Guest Blog Day 4: Lori Clarke

by Sound Sym Office / Past Symposiums
July 9, 2014

The Official Sound Symposium XVII Blog is live! Throughout the festival, we’ll be posting reviews and musings about some key events, written by our guest bloggers Lori Clarke, Kevin Hehir, and Michelle Bush. Stay tuned!


Concert: Davida Monk & Bill Horist; Paul Bowdring; Vertical Squirrels // LSPU Hall

by Lori Clarke, July 7th, 2014

Okay folks, day four of Sound Symposium! We can do this- go team! Catch a few winks of sleep, have a healthy breakfast and dive back in. Quiet music last night was stunning with Marie-Anne Trudel and William Parker.  There are still tickets for Wednesday’s quiet music concert so get them while they last!

A preview of Paul Bendsza and Krista Vincent’s collaboration was in the second space at the Hall before tonight’s show and Paul was inviting people to contribute to preparing the piano with him by bringing in meaningful and ritual objects, suggestions and notes to share in the happiness pursuit for their show Tuesday night.

Davida Monk and Bill Horist: Putting On the Ice Shirt

“Interactivity” means a few different things, sometimes referring to digital environments and individuals, or spatial triggering by bodies of audience effecting sound and light.

My favourite kind of interactivity is when an artist invites audience to engage, and really listens to their response, allowing it to change the work, and perhaps, even the artist. I also like when the audience is asked to engage (if they like) and they then wander in thought, considering the meaning of the invitation and what a response might mean. A kind of geometry of response is triggered and it moves in many directions, rippling out and returning in complex patterns.

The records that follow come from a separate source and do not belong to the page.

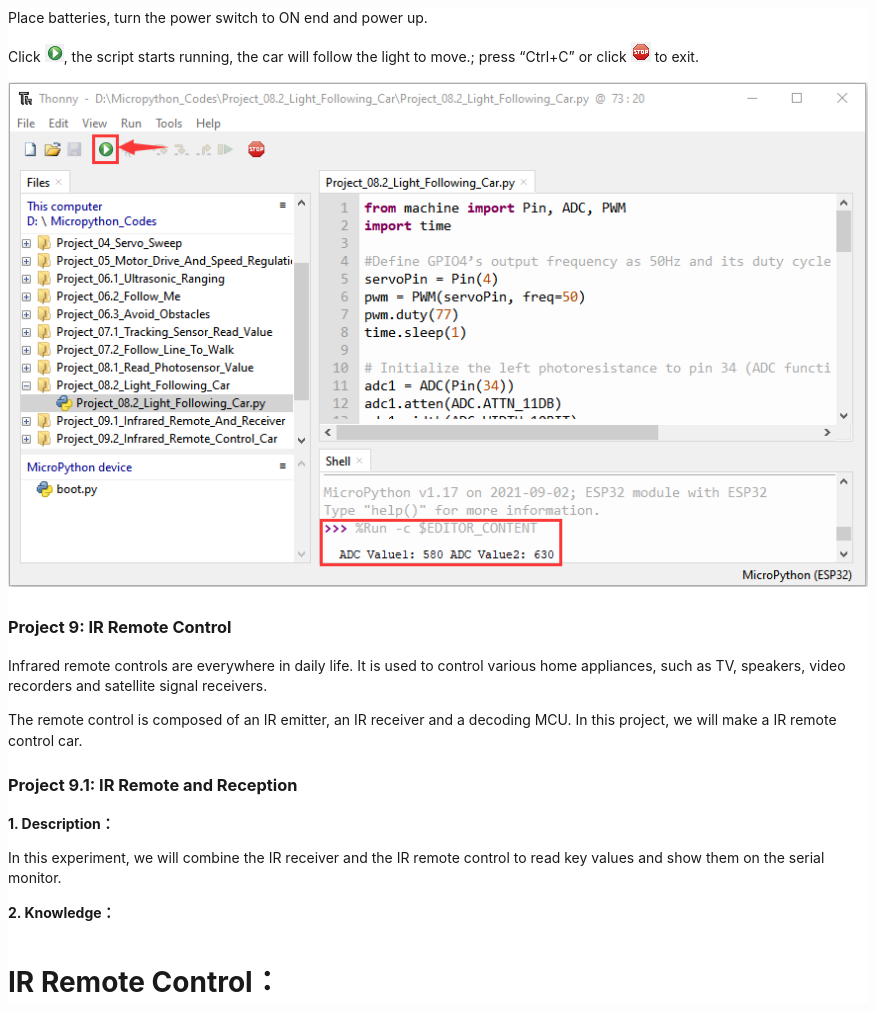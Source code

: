 Place batteries, turn the power switch to ON end and power up.

Click ![](media/c005d91eb85d5c58566746609ab80254.png), the script starts running, the car will follow the light to move.; press “Ctrl+C” or click ![](media/27451c8a9c13e29d02bc0f5831cfaf1f.png) to exit.

![](media/3f77abefe6509f442a9a856526233e12.png)

### Project 9: IR Remote Control

Infrared remote controls are everywhere in daily life. It is used to control various home appliances, such as TV, speakers, video recorders and satellite signal receivers.

The remote control is composed of an IR emitter, an IR receiver and a decoding MCU. In this project, we will make a IR remote control car.

### Project 9.1: IR Remote and Reception

 **1. Description：**

In this experiment, we will combine the IR receiver and the IR remote control to read key values and show them on the serial monitor.

 **2. Knowledge：**

# **IR Remote Control：**
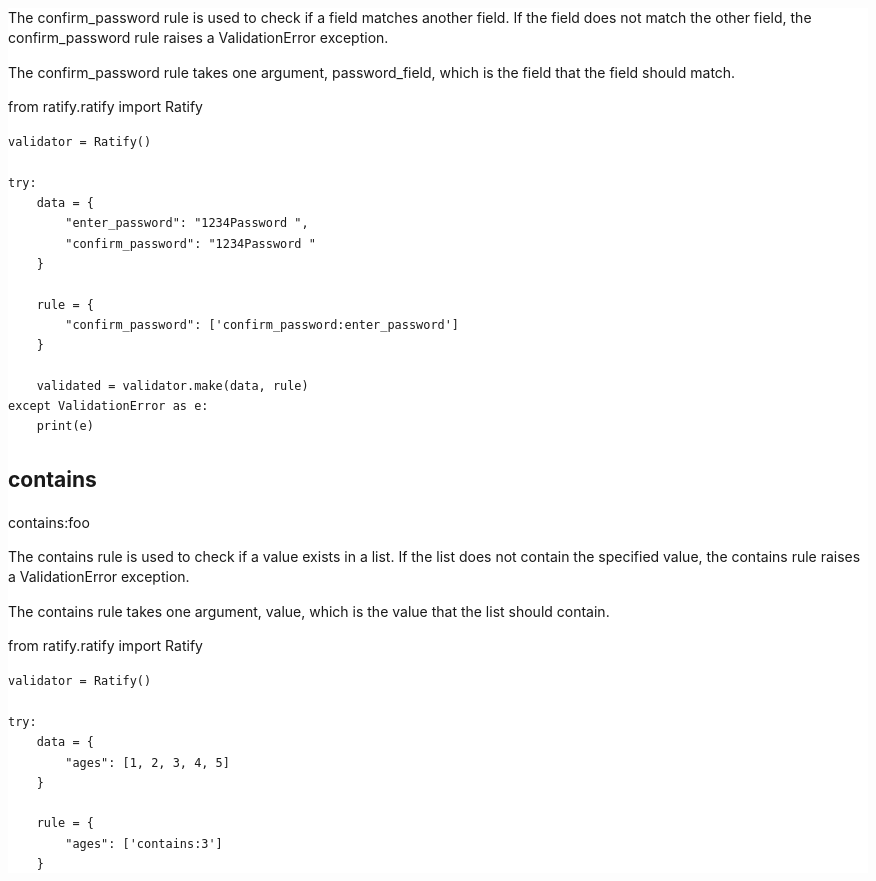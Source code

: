 <p class="text-wrap my-3">
    The confirm_password rule is used to check if a field matches another field. If the field does not match the other field, the confirm_password rule raises a ValidationError exception.
</p>
<p class="text-wrap my-3">
    The confirm_password rule takes one argument, password_field, which is the field that the field should match.
</p>

<div class="bg-gray-100 p-4 rounded-lg text-center flex cursor-pointer justify-between mt-3 w-full">
    from ratify.ratify import Ratify

    validator = Ratify()

    try:
        data = {
            "enter_password": "1234Password ",
            "confirm_password": "1234Password "
        }

        rule = {
            "confirm_password": ['confirm_password:enter_password']
        }

        validated = validator.make(data, rule)
    except ValidationError as e:
        print(e)                 
</div>

</div>

<div class="px-4 py-12 min-h-[100vh]" id="contains">
<h2 class="text-xl font-bold mt-6">contains</h2>
<rule>contains:foo</rule>

<p class="text-wrap my-3">
    The contains rule is used to check if a value exists in a list. If the list does not contain the specified value, the contains rule raises a ValidationError exception.
</p>
<p class="text-wrap my-3">
    The contains rule takes one argument, value, which is the value that the list should contain.
</p>

<div class="bg-gray-100 p-4 rounded-lg text-center flex cursor-pointer justify-between mt-3 w-full">
    from ratify.ratify import Ratify

    validator = Ratify()

    try:
        data = {
            "ages": [1, 2, 3, 4, 5]
        }

        rule = {
            "ages": ['contains:3']
        }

I look forward to Krista and Paul’s performance on Tuesday.

The main program at the LSPU Hall moved from the Ice Shirt through hair shirts and significant Newfoundland dogs and into a kind of sophisticated Joe’s garage with a group of friends who clearly love to play together.

Davida Monk and Bill Horist take on the commitment to improvising together in Putting On the Ice Shirt. Being together for 13 years does not mean that improvising together is made easier- it may make it even more demanding as we are sometimes, ironically, less aware of our close partners, daily intimacy giving away to habit, listening to each other disappearing into our own projections. These artists are clearly up to the task of listening to each other, deeply.

I didn’t experience the elemental spaciousness of sky and majesty of the glacier in this work, which I longed for. The character’s trapped and tortured screams and aloneness and fear in the north came through for me and a kind of contained fire in the belly and ground of earth which allows Eriksdottir to greet the demon and enter her power. Of course the power is already hers and the journey is about remembering. I know nothing about this duo’s process but I hope they are able to continue to explore this work and the energies that emerge from it. I loved the sound when Horist used two bows simultaneously and many of the gestures and sounds. I felt that more spaciousness and breath would be something to explore in the overall composition in keeping with glaciers, icebergs and sky. The small break where Davida moved in silence was beautiful but felt very short.

Michelle Bush and I had great fun at Night Music after the main show where Craig Squires, Roz McPhail, Ken Aldcroft and many other local and visiting artists took the stage.  Good vibes, good times and a variety of beer on tap!

 

Looking forward to Michelle’s blogging which starts Tuesday!